Repeat every record exactly as written.

Stored entries
⁂

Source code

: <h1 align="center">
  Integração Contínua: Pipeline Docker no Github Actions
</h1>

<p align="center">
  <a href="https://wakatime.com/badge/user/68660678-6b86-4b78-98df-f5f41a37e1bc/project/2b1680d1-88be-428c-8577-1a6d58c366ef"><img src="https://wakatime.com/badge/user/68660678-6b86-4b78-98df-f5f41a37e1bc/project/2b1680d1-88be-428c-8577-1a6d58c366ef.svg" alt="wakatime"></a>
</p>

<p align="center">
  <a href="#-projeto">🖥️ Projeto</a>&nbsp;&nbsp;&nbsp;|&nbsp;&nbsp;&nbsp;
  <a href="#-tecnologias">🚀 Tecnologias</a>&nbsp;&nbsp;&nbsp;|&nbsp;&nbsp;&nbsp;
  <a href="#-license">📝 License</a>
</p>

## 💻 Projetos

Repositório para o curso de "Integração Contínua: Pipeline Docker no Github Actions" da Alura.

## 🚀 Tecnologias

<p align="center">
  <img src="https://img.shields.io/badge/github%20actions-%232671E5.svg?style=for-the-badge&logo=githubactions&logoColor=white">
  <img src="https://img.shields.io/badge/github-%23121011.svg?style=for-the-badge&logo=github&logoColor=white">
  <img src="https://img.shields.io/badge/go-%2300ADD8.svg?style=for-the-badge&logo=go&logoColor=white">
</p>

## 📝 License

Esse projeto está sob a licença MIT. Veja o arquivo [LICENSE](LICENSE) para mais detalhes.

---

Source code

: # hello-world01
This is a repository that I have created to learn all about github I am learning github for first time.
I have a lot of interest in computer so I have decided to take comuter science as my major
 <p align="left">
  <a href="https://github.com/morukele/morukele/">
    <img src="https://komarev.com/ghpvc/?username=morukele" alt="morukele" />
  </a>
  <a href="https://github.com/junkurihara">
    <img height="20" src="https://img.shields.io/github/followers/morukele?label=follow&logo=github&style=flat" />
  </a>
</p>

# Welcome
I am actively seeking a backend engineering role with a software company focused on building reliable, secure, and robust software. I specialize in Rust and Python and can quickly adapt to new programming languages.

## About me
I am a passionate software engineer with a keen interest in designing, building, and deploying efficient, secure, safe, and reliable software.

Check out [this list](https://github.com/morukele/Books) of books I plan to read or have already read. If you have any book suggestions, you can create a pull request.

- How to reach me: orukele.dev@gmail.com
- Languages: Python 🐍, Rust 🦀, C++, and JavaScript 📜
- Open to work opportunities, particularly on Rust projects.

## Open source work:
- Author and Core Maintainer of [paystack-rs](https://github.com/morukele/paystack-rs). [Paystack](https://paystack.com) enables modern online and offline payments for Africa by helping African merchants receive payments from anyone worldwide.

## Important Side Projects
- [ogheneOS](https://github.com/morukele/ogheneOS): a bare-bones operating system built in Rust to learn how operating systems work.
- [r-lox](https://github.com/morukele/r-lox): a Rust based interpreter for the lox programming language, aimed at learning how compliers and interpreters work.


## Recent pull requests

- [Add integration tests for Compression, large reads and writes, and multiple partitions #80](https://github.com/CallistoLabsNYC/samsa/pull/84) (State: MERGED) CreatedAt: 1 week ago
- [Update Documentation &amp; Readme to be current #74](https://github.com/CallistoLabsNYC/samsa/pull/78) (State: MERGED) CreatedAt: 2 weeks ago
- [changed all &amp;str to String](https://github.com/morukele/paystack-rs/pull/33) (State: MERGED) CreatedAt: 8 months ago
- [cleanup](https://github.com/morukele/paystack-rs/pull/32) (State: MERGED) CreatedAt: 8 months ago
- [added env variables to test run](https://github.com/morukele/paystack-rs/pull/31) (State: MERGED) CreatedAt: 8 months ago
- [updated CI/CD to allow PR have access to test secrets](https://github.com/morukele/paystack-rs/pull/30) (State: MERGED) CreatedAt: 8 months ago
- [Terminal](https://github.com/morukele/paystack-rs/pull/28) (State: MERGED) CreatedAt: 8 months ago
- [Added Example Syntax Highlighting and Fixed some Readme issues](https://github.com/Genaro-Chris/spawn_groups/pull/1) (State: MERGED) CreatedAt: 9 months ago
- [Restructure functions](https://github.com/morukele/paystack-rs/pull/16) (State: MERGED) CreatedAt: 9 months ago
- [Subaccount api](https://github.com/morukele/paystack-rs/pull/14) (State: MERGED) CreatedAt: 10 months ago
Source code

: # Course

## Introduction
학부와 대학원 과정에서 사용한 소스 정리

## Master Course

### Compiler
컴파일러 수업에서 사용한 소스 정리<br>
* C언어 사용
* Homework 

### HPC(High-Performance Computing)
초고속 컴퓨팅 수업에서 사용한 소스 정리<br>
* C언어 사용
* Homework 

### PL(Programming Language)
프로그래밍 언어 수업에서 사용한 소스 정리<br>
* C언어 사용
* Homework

⁂

# [Task response]
Source code

: <h1 align="center">
  Integração Contínua: Pipeline Docker no Github Actions
</h1>

<p align="center">
  <a href="https://wakatime.com/badge/user/68660678-6b86-4b78-98df-f5f41a37e1bc/project/2b1680d1-88be-428c-8577-1a6d58c366ef"><img src="https://wakatime.com/badge/user/68660678-6b86-4b78-98df-f5f41a37e1bc/project/2b1680d1-88be-428c-8577-1a6d58c366ef.svg" alt="wakatime"></a>
</p>

<p align="center">
  <a href="#-projeto">🖥️ Projeto</a>&nbsp;&nbsp;&nbsp;|&nbsp;&nbsp;&nbsp;
  <a href="#-tecnologias">🚀 Tecnologias</a>&nbsp;&nbsp;&nbsp;|&nbsp;&nbsp;&nbsp;
  <a href="#-license">📝 License</a>
</p>

## 💻 Projetos

Repositório para o curso de "Integração Contínua: Pipeline Docker no Github Actions" da Alura.

## 🚀 Tecnologias

<p align="center">
  <img src="https://img.shields.io/badge/github%20actions-%232671E5.svg?style=for-the-badge&logo=githubactions&logoColor=white">
  <img src="https://img.shields.io/badge/github-%23121011.svg?style=for-the-badge&logo=github&logoColor=white">
  <img src="https://img.shields.io/badge/go-%2300ADD8.svg?style=for-the-badge&logo=go&logoColor=white">
</p>

## 📝 License

Esse projeto está sob a licença MIT. Veja o arquivo [LICENSE](LICENSE) para mais detalhes.

---

Source code

: # hello-world01
This is a repository that I have created to learn all about github I am learning github for first time.
I have a lot of interest in computer so I have decided to take comuter science as my major
 <p align="left">
  <a href="https://github.com/morukele/morukele/">
    <img src="https://komarev.com/ghpvc/?username=morukele" alt="morukele" />
  </a>
  <a href="https://github.com/junkurihara">
    <img height="20" src="https://img.shields.io/github/followers/morukele?label=follow&logo=github&style=flat" />
  </a>
</p>

# Welcome
I am actively seeking a backend engineering role with a software company focused on building reliable, secure, and robust software. I specialize in Rust and Python and can quickly adapt to new programming languages.

## About me
I am a passionate software engineer with a keen interest in designing, building, and deploying efficient, secure, safe, and reliable software.

Check out [this list](https://github.com/morukele/Books) of books I plan to read or have already read. If you have any book suggestions, you can create a pull request.

- How to reach me: orukele.dev@gmail.com
- Languages: Python 🐍, Rust 🦀, C++, and JavaScript 📜
- Open to work opportunities, particularly on Rust projects.

## Open source work:
- Author and Core Maintainer of [paystack-rs](https://github.com/morukele/paystack-rs). [Paystack](https://paystack.com) enables modern online and offline payments for Africa by helping African merchants receive payments from anyone worldwide.

## Important Side Projects
- [ogheneOS](https://github.com/morukele/ogheneOS): a bare-bones operating system built in Rust to learn how operating systems work.
- [r-lox](https://github.com/morukele/r-lox): a Rust based interpreter for the lox programming language, aimed at learning how compliers and interpreters work.


## Recent pull requests

- [Add integration tests for Compression, large reads and writes, and multiple partitions #80](https://github.com/CallistoLabsNYC/samsa/pull/84) (State: MERGED) CreatedAt: 1 week ago
- [Update Documentation &amp; Readme to be current #74](https://github.com/CallistoLabsNYC/samsa/pull/78) (State: MERGED) CreatedAt: 2 weeks ago
- [changed all &amp;str to String](https://github.com/morukele/paystack-rs/pull/33) (State: MERGED) CreatedAt: 8 months ago
- [cleanup](https://github.com/morukele/paystack-rs/pull/32) (State: MERGED) CreatedAt: 8 months ago
- [added env variables to test run](https://github.com/morukele/paystack-rs/pull/31) (State: MERGED) CreatedAt: 8 months ago
- [updated CI/CD to allow PR have access to test secrets](https://github.com/morukele/paystack-rs/pull/30) (State: MERGED) CreatedAt: 8 months ago
- [Terminal](https://github.com/morukele/paystack-rs/pull/28) (State: MERGED) CreatedAt: 8 months ago
- [Added Example Syntax Highlighting and Fixed some Readme issues](https://github.com/Genaro-Chris/spawn_groups/pull/1) (State: MERGED) CreatedAt: 9 months ago
- [Restructure functions](https://github.com/morukele/paystack-rs/pull/16) (State: MERGED) CreatedAt: 9 months ago
- [Subaccount api](https://github.com/morukele/paystack-rs/pull/14) (State: MERGED) CreatedAt: 10 months ago
Source code

: # Course

## Introduction
학부와 대학원 과정에서 사용한 소스 정리

## Master Course

### Compiler
컴파일러 수업에서 사용한 소스 정리<br>
* C언어 사용
* Homework 

### HPC(High-Performance Computing)
초고속 컴퓨팅 수업에서 사용한 소스 정리<br>
* C언어 사용
* Homework 

### PL(Programming Language)
프로그래밍 언어 수업에서 사용한 소스 정리<br>
* C언어 사용
* Homework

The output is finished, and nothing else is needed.